NASA begins switching off Voyager instruments after almost 45 years

In brief: The Voyager spacecraft were initially supposed to last only four years. Nearly 45 years later, they can still communicate with NASA from the edge of interstellar space. Now, the agency plans to begin sacrificing some of the spacecrafts’ instruments to extend their mission even longer.

Scientific American reports that NASA is preparing to wind down the Voyager mission, which has endured for over ten times its original projected length. By powering down some instruments, engineers hope others can last into the 2030s.

The Voyager 1 and Voyager 2 spacecraft launched in 1977 on a four-year mission to photograph Jupiter, Saturn, Uranus, and Neptune along with their moons. Approaching their 50th birthday, the probes still operate after traveling farther than any others. Voyager 1 crossed what scientists think is the heliosphere – the interstellar boundary – in 2012, while Voyager 2 hit that landmark in 2018.

Each spacecraft still has a few functioning instruments, powered by a device that converts radioactive plutonium decay heat into electricity. It provides four fewer watts of power every year, so NASA has started preparing for the end by switching off some devices to save energy for others.

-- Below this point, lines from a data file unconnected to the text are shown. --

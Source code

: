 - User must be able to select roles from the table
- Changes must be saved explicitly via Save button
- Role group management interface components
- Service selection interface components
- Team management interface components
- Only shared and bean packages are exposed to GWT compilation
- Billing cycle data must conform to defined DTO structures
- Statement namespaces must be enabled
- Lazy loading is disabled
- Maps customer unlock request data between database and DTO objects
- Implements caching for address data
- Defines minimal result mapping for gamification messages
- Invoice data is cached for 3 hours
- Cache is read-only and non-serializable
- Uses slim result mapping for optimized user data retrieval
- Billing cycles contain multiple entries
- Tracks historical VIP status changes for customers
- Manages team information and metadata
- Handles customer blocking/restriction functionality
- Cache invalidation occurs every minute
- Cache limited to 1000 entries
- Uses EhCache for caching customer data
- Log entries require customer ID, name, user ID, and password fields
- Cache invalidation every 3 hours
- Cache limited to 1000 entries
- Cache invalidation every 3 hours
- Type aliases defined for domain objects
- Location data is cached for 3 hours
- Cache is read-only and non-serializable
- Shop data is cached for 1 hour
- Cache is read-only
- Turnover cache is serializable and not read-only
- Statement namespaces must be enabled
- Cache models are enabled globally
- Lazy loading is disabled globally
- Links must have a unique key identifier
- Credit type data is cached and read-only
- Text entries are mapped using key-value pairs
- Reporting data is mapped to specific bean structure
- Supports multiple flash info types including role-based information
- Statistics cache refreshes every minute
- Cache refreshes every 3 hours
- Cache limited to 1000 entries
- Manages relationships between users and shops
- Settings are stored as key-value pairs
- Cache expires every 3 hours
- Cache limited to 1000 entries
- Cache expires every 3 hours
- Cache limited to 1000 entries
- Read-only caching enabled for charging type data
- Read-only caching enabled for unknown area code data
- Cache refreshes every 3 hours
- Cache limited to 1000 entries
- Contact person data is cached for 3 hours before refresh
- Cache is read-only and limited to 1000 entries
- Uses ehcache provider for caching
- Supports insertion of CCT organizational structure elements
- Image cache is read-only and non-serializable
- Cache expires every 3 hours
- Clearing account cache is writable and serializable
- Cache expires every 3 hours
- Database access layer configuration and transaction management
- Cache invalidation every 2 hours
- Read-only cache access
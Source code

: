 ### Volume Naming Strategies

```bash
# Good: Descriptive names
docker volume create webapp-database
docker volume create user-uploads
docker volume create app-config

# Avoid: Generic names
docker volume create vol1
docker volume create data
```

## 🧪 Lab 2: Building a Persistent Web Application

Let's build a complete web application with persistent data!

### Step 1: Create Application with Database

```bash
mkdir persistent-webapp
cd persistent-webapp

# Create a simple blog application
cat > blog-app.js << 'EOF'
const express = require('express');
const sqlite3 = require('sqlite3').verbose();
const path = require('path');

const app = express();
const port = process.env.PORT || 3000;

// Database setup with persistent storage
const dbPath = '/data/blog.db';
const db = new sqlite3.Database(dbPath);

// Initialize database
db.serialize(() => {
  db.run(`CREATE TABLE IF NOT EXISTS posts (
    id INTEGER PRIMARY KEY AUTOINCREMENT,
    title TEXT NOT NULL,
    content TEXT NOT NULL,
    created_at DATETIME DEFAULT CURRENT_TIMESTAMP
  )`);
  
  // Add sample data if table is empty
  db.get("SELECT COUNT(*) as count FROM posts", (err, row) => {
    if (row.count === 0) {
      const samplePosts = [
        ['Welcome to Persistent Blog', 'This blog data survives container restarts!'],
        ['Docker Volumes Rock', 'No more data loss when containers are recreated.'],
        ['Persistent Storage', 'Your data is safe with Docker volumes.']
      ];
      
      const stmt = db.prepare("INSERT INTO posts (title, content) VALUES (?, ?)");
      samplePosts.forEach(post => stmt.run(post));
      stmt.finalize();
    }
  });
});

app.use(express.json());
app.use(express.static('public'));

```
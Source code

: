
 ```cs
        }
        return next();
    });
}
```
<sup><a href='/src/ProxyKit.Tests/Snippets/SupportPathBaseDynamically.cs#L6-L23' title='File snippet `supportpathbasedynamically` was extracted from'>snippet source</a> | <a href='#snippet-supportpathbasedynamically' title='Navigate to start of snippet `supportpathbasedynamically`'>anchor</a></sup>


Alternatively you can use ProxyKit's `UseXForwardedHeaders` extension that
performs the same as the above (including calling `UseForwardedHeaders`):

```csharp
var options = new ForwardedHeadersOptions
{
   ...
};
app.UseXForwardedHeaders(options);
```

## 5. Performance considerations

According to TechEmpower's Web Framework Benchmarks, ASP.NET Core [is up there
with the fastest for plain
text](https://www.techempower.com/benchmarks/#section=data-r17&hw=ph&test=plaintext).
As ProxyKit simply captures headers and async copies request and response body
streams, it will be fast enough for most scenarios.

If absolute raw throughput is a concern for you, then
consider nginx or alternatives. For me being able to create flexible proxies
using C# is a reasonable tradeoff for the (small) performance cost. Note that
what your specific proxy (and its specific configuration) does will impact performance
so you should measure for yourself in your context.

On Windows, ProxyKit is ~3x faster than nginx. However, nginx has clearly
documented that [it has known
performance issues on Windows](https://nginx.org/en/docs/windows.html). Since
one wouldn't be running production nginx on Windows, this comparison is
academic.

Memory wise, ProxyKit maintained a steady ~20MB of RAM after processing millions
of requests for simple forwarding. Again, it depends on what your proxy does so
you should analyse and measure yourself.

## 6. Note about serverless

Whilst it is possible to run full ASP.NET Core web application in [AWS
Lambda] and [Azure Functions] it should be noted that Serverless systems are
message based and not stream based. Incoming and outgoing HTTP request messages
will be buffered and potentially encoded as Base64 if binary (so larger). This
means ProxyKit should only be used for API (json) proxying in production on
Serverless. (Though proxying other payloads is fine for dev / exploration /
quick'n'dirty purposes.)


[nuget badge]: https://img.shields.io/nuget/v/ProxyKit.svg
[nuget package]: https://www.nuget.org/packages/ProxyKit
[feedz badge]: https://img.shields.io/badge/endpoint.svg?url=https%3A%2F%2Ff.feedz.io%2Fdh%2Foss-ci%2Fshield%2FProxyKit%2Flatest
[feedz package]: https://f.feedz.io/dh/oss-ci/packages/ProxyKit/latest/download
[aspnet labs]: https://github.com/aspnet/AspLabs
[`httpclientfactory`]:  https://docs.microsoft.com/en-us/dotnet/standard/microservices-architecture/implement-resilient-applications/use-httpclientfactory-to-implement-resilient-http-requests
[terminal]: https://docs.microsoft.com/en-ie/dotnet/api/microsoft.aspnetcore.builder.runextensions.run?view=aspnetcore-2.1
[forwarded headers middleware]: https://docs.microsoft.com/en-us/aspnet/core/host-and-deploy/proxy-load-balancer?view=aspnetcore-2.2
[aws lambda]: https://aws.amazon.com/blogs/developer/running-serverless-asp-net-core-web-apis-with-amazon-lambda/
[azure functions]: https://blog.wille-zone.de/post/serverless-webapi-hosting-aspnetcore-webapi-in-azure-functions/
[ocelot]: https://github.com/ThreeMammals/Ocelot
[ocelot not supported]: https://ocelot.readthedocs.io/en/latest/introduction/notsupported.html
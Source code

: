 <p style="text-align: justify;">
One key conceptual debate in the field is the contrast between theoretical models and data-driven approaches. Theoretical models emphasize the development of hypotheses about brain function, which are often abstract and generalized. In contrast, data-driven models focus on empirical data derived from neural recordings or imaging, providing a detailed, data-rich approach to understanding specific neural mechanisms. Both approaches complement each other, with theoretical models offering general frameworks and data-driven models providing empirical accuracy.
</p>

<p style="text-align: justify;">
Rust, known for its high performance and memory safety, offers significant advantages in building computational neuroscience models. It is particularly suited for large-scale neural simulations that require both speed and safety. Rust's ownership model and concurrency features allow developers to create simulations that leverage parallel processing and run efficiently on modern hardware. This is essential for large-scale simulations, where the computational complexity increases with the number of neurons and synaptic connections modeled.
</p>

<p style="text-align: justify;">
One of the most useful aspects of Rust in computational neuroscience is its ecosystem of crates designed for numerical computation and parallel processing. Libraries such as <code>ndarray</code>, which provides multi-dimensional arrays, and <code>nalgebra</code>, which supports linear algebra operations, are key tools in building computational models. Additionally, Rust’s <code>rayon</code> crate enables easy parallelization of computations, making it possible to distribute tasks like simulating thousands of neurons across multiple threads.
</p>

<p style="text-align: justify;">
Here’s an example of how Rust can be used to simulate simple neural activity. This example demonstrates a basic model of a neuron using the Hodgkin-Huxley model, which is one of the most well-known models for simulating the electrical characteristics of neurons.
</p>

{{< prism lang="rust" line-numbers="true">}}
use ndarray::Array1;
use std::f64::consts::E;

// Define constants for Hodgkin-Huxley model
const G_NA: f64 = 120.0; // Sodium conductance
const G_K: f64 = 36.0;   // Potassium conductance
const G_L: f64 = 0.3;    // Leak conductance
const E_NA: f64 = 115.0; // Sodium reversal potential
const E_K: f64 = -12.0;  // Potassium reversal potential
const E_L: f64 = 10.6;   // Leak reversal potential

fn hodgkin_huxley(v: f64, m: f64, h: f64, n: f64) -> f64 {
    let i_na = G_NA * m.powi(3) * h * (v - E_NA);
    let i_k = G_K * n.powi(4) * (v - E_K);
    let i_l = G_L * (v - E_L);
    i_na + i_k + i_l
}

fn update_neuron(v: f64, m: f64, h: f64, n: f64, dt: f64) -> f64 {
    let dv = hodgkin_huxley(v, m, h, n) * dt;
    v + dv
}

Two years ago, engineers deactivated the cosmic ray detector’s heater, expecting the detector to die soon after in outer space’s extremely low temperatures. Surprisingly, it kept working. The last components to go will likely be the magnetometer, plasma science instrument, and others. Billions of miles away, signals containing NASA’s instructions, traveling at the speed of light, take the better part of a day to reach the Voyagers.

When they passed the solar system’s outer gas giants in the 80s, photos from the spacecraft showed NASA for the first time that moons orbiting other planets could be very different from the Earth’s moon. They never expected to see Io’s active volcanoes or Ganymede’s deep glaciers. Now, the Voyagers send Earth data about the outer boundary of the Sun’s magnetic field.

In interstellar space, Voyager 1 and 2 will likely outlive the sun. As they directly orbit the Milky Way galaxy for millions of years, they carry golden records containing information about the planet they came from.